Xavier also corraled the Division II National Player of the Year last season with Zach Hankins. A native of Charlevoix, Mich., Hankins was fairly underrecruited out of high school and went to Ferris State, where he dominated. He led Ferris State to a national championship last season before deciding to transition to Division I for his final year of eligibility.

If fans are looking for someone to replace the attitude and tenacity Macura brought to the table, they will have to look no further than Hankins.

While the 6-11 forward plays a different position than Macura, Hankins is not afraid to show off some flare. He is a true rim-protector, something Xavier fans haven’t seen during the last few seasons.

Hankins led the country in blocked shots in his final two years at Ferris State and averaged nearly a double-double at 15.1 points and 9.7 rebounds per game. Look for Hankins, headband and all, to be an effective post scorer and defender this year.

Finally, Ryan Welage comes to Xavier from San Jose State University. While he transferred from a school in California, he’s very familiar with the area.

Welage played high school basketball for Greensburg Community High School in Indiana, where he led the team to two straight state championships.

The most important thing to know about Welage is his ability to shoot the basketball. He will stretch defenses because of his range.

In just three seasons at San Jose State, Welage climbed the school ranks and finished sixth all time in scoring and left as the program’s all-time leading three-point shooter.

During the 2017-18 season Welage shot 43 percent from beyond the arc.
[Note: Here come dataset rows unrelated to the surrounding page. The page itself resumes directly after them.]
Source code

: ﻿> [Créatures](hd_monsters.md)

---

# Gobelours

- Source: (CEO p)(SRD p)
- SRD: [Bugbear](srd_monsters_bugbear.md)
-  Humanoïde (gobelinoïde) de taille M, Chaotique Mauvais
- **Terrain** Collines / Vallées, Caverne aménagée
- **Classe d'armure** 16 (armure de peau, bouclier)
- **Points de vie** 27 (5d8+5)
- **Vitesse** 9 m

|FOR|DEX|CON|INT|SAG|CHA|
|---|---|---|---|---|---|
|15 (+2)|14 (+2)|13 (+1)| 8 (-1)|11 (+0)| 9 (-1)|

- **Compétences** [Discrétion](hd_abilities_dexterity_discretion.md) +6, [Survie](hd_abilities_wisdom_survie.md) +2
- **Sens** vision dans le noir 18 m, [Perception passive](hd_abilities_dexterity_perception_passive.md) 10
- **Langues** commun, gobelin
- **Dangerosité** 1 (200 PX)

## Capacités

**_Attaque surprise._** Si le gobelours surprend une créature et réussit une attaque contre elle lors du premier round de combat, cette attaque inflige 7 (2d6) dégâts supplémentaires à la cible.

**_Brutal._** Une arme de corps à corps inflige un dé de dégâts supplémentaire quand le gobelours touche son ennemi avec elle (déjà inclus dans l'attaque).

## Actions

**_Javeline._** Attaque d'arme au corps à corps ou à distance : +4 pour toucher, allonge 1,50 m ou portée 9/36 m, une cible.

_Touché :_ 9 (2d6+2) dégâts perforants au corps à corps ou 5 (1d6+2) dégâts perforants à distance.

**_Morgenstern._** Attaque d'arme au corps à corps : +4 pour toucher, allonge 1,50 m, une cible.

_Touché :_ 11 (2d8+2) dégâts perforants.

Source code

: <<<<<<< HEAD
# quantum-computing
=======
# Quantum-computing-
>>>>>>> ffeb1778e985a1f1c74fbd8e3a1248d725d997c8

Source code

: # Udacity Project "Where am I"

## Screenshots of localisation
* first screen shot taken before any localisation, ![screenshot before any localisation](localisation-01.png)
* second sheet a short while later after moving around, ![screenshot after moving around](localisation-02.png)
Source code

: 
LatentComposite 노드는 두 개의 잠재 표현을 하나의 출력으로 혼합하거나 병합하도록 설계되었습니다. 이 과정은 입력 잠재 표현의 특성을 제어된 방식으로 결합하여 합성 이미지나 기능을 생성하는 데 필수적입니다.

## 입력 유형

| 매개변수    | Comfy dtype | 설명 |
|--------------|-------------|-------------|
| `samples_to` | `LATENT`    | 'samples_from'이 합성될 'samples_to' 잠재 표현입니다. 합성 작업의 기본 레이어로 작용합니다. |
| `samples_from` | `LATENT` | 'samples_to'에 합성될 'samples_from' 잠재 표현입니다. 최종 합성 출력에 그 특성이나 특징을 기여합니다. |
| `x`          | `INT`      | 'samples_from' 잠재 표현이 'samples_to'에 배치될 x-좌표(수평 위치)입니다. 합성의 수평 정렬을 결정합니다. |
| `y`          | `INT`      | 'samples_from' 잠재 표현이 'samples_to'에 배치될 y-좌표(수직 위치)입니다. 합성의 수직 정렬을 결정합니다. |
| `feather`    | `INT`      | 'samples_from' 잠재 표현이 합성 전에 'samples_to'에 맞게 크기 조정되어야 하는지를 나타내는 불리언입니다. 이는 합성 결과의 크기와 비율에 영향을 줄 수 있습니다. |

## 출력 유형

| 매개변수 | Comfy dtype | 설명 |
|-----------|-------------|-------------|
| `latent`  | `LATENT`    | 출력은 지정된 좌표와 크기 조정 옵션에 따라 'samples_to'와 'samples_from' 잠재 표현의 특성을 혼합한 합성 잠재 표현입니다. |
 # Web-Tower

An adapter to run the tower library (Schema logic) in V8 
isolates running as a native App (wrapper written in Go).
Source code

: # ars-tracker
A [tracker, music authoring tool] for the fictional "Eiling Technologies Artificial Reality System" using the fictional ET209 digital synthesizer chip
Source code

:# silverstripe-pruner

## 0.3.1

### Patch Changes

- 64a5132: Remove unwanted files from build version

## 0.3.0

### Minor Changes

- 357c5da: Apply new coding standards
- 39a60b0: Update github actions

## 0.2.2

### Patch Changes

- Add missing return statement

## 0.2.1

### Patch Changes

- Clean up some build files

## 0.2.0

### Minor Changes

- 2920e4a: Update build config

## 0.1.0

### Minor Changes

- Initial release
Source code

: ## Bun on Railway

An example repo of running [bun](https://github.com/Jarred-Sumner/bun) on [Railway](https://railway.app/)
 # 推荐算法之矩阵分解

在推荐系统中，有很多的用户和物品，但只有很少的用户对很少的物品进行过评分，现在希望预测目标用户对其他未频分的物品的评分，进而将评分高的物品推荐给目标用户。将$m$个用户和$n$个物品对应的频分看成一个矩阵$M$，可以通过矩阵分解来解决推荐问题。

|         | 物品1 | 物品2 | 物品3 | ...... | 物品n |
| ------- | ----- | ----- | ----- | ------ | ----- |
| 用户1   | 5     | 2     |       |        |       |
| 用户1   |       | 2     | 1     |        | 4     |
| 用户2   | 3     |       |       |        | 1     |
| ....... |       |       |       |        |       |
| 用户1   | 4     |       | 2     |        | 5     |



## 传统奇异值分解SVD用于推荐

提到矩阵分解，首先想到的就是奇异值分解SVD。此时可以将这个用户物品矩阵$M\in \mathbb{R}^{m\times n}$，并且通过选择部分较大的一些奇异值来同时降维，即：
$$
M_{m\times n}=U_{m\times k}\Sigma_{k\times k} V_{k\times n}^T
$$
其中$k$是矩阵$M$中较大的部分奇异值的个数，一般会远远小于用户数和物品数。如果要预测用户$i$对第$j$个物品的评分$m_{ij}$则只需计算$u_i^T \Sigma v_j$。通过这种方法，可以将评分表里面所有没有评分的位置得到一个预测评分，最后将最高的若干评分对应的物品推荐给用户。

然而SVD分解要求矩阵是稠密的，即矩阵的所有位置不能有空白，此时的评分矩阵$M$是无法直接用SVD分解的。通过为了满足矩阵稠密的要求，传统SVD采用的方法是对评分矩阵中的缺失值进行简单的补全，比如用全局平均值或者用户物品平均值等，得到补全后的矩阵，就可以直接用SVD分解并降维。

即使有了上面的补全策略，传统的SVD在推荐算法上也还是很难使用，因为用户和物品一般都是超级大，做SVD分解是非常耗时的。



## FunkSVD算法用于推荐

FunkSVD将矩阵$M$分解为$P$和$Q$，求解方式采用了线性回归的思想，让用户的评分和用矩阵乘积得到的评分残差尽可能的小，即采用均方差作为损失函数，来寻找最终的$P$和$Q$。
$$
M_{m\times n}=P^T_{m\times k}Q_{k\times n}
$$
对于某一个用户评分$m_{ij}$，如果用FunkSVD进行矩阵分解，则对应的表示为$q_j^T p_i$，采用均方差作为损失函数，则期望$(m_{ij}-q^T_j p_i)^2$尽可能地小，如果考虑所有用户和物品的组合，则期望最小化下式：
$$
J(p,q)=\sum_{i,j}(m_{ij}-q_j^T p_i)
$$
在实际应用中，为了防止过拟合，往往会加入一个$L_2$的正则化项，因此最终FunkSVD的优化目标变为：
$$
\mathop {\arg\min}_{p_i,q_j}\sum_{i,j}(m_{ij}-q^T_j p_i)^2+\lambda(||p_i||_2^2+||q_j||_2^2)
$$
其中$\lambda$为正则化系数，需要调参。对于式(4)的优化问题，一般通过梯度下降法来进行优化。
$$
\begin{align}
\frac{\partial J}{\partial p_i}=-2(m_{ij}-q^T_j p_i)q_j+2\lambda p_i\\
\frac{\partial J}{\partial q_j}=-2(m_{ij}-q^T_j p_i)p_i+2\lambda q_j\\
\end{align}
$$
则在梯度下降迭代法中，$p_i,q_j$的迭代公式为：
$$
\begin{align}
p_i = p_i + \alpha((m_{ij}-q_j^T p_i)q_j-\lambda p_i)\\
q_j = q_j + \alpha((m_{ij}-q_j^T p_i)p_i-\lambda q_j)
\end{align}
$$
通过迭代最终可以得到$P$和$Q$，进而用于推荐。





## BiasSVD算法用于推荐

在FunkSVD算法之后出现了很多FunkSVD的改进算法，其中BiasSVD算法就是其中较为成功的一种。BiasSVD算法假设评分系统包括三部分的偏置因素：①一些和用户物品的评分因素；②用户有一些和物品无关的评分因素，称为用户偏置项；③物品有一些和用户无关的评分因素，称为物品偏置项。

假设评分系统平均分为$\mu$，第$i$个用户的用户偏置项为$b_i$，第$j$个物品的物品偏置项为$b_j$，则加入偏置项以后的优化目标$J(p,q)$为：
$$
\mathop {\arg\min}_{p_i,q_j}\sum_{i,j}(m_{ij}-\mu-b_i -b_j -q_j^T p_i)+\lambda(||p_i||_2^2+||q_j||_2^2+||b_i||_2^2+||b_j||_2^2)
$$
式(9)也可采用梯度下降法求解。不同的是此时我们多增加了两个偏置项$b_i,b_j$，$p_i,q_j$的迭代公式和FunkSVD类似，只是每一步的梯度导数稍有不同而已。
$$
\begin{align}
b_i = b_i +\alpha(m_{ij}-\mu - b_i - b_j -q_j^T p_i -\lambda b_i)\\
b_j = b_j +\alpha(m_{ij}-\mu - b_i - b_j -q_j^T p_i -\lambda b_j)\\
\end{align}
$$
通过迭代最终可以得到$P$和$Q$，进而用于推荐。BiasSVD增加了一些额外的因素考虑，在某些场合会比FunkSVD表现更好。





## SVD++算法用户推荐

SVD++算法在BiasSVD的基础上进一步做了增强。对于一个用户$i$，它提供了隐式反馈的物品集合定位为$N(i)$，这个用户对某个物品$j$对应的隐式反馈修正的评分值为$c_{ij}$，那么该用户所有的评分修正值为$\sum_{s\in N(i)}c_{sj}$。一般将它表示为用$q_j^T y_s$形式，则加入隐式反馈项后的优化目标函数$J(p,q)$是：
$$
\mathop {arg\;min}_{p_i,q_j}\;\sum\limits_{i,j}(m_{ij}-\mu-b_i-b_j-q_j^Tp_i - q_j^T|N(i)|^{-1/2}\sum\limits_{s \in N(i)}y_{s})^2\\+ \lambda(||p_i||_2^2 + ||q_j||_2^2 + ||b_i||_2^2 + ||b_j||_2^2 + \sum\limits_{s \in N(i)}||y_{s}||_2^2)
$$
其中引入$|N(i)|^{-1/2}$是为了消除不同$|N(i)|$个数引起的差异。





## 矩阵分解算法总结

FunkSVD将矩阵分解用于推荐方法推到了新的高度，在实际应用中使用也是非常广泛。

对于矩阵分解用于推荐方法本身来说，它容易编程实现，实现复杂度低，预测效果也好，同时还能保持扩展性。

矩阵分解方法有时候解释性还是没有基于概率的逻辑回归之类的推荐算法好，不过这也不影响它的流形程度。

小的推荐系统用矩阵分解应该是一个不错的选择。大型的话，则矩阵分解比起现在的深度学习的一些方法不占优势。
As Steele mentioned while talking about Welage, the biggest question mark for his playing time will be how he matches up defensively with the physical nature of Big East basketball. He will need to respond quickly on defense, but if he can prove to be a good defender, he should play significant minutes.

These three pieces will be crucial to the success of this year’s team.

The Musketeers are lower in depth than in previous seasons, but if these three graduate transfers can perform well early in the year, Xavier should be in good shape.